# PROBLEM:
In the entries below, count every line that has the string "communication", and answer with that count alone.

# STUDY MATERIAL:
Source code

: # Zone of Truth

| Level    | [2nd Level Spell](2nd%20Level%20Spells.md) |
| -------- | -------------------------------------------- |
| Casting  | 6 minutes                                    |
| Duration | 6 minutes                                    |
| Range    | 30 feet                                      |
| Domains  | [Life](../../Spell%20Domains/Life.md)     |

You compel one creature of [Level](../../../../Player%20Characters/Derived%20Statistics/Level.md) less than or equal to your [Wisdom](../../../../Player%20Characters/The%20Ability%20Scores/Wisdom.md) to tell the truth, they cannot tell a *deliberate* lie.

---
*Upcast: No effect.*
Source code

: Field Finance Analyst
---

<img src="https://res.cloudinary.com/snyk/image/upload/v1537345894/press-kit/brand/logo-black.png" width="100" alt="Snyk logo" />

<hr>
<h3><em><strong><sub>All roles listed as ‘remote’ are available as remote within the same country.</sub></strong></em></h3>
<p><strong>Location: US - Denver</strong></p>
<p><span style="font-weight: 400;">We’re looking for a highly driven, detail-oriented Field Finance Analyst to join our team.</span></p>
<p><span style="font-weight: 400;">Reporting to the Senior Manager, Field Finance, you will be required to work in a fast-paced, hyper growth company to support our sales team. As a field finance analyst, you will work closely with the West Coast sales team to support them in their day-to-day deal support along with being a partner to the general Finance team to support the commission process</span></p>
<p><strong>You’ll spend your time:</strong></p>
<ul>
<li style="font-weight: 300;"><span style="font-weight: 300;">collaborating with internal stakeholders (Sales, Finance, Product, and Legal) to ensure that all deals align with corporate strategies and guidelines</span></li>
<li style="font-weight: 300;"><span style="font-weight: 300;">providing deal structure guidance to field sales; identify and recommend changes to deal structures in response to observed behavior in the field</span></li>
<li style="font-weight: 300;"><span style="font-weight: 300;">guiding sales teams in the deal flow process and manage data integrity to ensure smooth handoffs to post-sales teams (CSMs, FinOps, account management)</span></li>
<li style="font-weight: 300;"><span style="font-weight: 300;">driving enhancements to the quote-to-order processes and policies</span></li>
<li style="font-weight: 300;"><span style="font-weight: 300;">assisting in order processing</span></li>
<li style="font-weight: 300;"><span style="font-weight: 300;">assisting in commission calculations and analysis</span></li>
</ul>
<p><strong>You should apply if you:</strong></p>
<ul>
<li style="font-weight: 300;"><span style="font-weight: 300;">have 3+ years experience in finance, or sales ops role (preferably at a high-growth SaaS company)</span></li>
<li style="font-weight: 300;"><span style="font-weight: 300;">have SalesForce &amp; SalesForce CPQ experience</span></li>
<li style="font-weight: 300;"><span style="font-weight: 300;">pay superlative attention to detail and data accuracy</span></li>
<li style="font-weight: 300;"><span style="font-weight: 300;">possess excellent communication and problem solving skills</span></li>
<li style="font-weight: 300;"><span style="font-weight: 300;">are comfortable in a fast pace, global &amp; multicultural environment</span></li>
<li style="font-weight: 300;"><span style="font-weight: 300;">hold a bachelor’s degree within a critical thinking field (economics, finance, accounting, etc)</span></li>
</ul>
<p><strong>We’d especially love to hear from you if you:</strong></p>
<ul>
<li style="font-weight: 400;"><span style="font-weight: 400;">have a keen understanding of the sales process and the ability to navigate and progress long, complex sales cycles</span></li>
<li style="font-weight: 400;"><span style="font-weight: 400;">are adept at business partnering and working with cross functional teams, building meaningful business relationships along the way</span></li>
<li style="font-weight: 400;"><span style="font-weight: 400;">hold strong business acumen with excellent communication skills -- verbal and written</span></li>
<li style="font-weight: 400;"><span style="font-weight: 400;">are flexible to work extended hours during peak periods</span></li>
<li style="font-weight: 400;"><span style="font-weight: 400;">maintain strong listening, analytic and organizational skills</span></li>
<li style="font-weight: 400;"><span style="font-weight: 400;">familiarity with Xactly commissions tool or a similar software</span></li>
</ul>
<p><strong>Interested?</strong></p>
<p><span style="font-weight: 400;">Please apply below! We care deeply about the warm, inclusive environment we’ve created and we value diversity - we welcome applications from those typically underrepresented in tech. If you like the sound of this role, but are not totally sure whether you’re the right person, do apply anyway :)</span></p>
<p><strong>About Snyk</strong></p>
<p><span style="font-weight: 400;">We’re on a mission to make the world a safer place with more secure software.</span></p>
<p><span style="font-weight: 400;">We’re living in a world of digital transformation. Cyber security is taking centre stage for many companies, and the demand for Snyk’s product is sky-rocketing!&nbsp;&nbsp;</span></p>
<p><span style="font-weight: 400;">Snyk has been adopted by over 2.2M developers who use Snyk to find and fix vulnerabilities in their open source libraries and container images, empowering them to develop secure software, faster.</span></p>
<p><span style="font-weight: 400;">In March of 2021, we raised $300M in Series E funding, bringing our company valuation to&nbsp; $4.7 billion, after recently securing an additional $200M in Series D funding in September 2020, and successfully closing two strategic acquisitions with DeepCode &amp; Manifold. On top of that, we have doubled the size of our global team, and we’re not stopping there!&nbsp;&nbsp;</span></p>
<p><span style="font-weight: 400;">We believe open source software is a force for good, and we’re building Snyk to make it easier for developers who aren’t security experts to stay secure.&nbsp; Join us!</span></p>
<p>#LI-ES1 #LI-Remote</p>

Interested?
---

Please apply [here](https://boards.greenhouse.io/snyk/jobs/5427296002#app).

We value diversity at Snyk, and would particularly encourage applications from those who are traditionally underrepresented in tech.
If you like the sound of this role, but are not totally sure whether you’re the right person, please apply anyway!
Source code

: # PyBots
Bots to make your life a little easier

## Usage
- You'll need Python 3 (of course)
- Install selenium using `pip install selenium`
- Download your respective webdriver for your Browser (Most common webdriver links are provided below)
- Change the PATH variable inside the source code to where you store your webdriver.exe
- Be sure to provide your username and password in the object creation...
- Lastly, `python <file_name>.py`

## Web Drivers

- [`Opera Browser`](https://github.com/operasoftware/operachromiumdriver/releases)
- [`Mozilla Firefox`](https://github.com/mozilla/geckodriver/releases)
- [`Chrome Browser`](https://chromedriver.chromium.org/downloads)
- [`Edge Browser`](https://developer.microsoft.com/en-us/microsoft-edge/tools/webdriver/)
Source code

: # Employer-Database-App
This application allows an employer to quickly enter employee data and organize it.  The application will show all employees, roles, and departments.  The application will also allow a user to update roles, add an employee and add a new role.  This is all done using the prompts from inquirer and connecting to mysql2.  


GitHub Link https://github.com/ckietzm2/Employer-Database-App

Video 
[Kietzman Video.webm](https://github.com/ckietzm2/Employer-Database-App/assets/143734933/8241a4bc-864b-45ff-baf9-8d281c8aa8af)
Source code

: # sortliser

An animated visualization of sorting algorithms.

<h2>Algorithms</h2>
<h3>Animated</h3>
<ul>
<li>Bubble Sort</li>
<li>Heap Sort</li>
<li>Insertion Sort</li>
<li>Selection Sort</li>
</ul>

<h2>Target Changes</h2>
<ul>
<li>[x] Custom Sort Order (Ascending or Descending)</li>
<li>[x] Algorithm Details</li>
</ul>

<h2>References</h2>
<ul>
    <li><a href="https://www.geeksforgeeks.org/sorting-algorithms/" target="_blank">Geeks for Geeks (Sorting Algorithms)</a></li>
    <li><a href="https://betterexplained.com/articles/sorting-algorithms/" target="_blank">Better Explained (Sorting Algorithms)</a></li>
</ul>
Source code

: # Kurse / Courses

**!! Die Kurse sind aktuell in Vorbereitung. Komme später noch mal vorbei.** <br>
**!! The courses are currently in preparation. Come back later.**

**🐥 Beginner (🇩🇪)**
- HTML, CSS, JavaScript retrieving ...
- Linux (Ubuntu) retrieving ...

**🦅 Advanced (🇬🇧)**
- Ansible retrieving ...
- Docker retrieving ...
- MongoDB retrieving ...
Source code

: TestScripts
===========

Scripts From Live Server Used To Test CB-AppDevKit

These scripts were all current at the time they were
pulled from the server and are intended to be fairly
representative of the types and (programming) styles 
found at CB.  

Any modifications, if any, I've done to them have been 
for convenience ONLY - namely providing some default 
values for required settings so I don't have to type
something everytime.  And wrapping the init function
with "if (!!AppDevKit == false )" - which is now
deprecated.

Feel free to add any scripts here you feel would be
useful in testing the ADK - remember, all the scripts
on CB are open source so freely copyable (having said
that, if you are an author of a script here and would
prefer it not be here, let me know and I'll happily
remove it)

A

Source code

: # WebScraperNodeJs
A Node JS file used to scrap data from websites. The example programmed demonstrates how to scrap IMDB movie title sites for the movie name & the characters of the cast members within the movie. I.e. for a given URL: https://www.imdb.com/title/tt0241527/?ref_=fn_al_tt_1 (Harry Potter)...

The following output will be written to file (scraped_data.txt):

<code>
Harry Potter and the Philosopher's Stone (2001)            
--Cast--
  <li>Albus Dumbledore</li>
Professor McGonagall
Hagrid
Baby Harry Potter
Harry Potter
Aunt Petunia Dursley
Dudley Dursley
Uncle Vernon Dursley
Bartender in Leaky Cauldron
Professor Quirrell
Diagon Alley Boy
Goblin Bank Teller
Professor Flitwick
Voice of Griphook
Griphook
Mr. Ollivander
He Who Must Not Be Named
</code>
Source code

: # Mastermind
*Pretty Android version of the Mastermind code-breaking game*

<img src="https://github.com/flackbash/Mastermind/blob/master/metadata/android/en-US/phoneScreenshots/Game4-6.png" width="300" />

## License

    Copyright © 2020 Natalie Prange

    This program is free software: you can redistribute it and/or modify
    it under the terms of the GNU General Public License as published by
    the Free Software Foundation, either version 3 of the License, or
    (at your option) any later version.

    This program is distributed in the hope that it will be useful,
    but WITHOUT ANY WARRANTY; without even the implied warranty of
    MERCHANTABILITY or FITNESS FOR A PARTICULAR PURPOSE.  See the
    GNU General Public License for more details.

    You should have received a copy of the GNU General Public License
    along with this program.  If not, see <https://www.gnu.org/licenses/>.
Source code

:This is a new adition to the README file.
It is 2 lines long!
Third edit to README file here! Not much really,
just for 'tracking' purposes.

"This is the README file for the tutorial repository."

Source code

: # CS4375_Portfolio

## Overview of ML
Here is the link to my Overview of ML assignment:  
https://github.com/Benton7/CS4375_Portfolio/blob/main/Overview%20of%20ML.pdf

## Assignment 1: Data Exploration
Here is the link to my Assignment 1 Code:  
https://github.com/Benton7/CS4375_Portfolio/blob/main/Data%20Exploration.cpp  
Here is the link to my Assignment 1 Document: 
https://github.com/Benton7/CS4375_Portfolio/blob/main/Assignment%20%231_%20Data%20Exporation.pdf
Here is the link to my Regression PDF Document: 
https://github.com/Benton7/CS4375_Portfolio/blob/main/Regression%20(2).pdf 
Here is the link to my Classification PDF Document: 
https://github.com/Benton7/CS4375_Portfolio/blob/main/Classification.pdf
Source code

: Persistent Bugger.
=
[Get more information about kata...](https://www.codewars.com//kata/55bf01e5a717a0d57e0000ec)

# PROBLEM SOLUTION:
2